§ **Requirement**
Omitting all images, transcribe the listing word for word.

§ **Listed records**
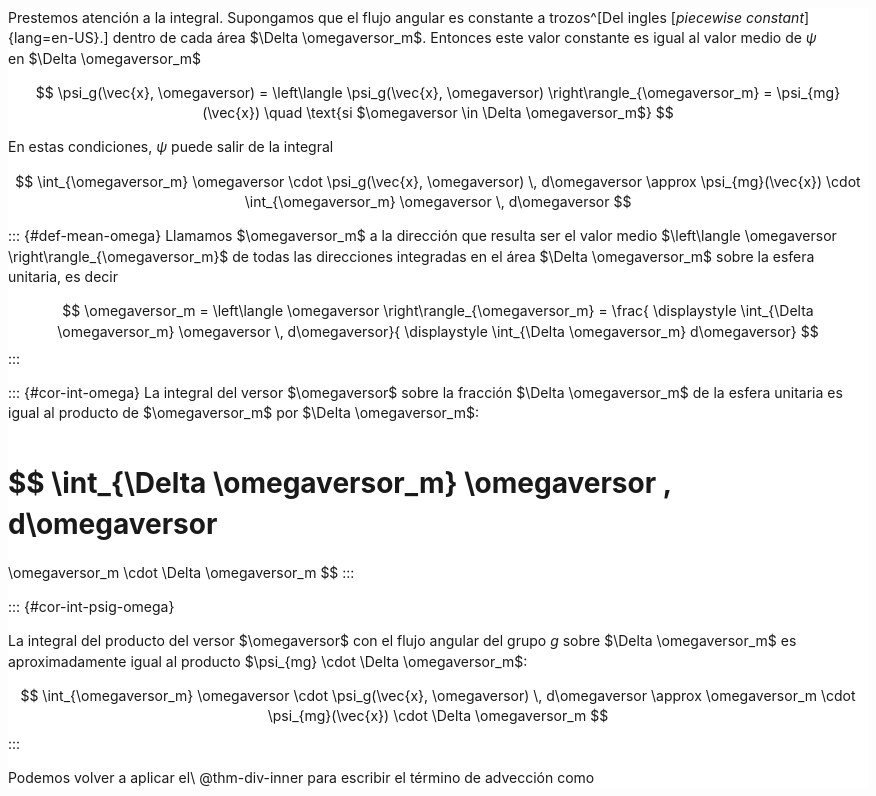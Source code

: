 Prestemos atención a la integral. Supongamos que el flujo angular es constante a trozos^[Del ingles [*piecewise constant*]{lang=en-US}.] dentro de cada área $\Delta \omegaversor_m$. Entonces este valor constante es igual al valor medio de $\psi$ en $\Delta \omegaversor_m$

$$
\psi_g(\vec{x}, \omegaversor) = \left\langle \psi_g(\vec{x}, \omegaversor) \right\rangle_{\omegaversor_m} = \psi_{mg}(\vec{x})
\quad \text{si $\omegaversor \in \Delta \omegaversor_m$}
$$

En estas condiciones, $\psi$ puede salir de la integral

$$
\int_{\omegaversor_m} \omegaversor \cdot \psi_g(\vec{x}, \omegaversor) \, d\omegaversor
\approx
\psi_{mg}(\vec{x}) \cdot \int_{\omegaversor_m} \omegaversor \, d\omegaversor
$$

::: {#def-mean-omega}
Llamamos $\omegaversor_m$ a la dirección que resulta ser el valor medio $\left\langle \omegaversor \right\rangle_{\omegaversor_m}$ de todas las direcciones integradas en el área $\Delta \omegaversor_m$ sobre la esfera unitaria, es decir

$$
\omegaversor_m = \left\langle \omegaversor \right\rangle_{\omegaversor_m} =
\frac{ \displaystyle \int_{\Delta \omegaversor_m} \omegaversor \, d\omegaversor}{ \displaystyle \int_{\Delta \omegaversor_m} d\omegaversor}
$$
:::

::: {#cor-int-omega}
La integral del versor $\omegaversor$ sobre la fracción $\Delta \omegaversor_m$ de la esfera unitaria es igual al producto de $\omegaversor_m$ por $\Delta \omegaversor_m$:

$$
\int_{\Delta \omegaversor_m} \omegaversor \, d\omegaversor
=
\omegaversor_m \cdot \Delta \omegaversor_m 
$$
:::

::: {#cor-int-psig-omega}

La integral del producto del versor $\omegaversor$ con el flujo angular del grupo $g$ sobre $\Delta \omegaversor_m$ es aproximadamente igual al producto $\psi_{mg} \cdot \Delta \omegaversor_m$:

$$
\int_{\omegaversor_m} \omegaversor \cdot \psi_g(\vec{x}, \omegaversor) \, d\omegaversor
\approx
\omegaversor_m \cdot \psi_{mg}(\vec{x}) \cdot  \Delta \omegaversor_m 
$$
:::



Podemos volver a aplicar el\ @thm-div-inner para escribir el término de advección como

§ **Expected output**
Source code

: Prestemos atención a la integral. Supongamos que el flujo angular es constante a trozos^[Del ingles [*piecewise constant*]{lang=en-US}.] dentro de cada área $\Delta \omegaversor_m$. Entonces este valor constante es igual al valor medio de $\psi$ en $\Delta \omegaversor_m$

$$
\psi_g(\vec{x}, \omegaversor) = \left\langle \psi_g(\vec{x}, \omegaversor) \right\rangle_{\omegaversor_m} = \psi_{mg}(\vec{x})
\quad \text{si $\omegaversor \in \Delta \omegaversor_m$}
$$

En estas condiciones, $\psi$ puede salir de la integral

$$
\int_{\omegaversor_m} \omegaversor \cdot \psi_g(\vec{x}, \omegaversor) \, d\omegaversor
\approx
\psi_{mg}(\vec{x}) \cdot \int_{\omegaversor_m} \omegaversor \, d\omegaversor
$$

::: {#def-mean-omega}
Llamamos $\omegaversor_m$ a la dirección que resulta ser el valor medio $\left\langle \omegaversor \right\rangle_{\omegaversor_m}$ de todas las direcciones integradas en el área $\Delta \omegaversor_m$ sobre la esfera unitaria, es decir

$$
\omegaversor_m = \left\langle \omegaversor \right\rangle_{\omegaversor_m} =
\frac{ \displaystyle \int_{\Delta \omegaversor_m} \omegaversor \, d\omegaversor}{ \displaystyle \int_{\Delta \omegaversor_m} d\omegaversor}
$$
:::

::: {#cor-int-omega}
La integral del versor $\omegaversor$ sobre la fracción $\Delta \omegaversor_m$ de la esfera unitaria es igual al producto de $\omegaversor_m$ por $\Delta \omegaversor_m$:

$$
\int_{\Delta \omegaversor_m} \omegaversor \, d\omegaversor
=
\omegaversor_m \cdot \Delta \omegaversor_m 
$$
:::

::: {#cor-int-psig-omega}

La integral del producto del versor $\omegaversor$ con el flujo angular del grupo $g$ sobre $\Delta \omegaversor_m$ es aproximadamente igual al producto $\psi_{mg} \cdot \Delta \omegaversor_m$:

$$
\int_{\omegaversor_m} \omegaversor \cdot \psi_g(\vec{x}, \omegaversor) \, d\omegaversor
\approx
\omegaversor_m \cdot \psi_{mg}(\vec{x}) \cdot  \Delta \omegaversor_m 
$$
:::



Podemos volver a aplicar el\ @thm-div-inner para escribir el término de advección como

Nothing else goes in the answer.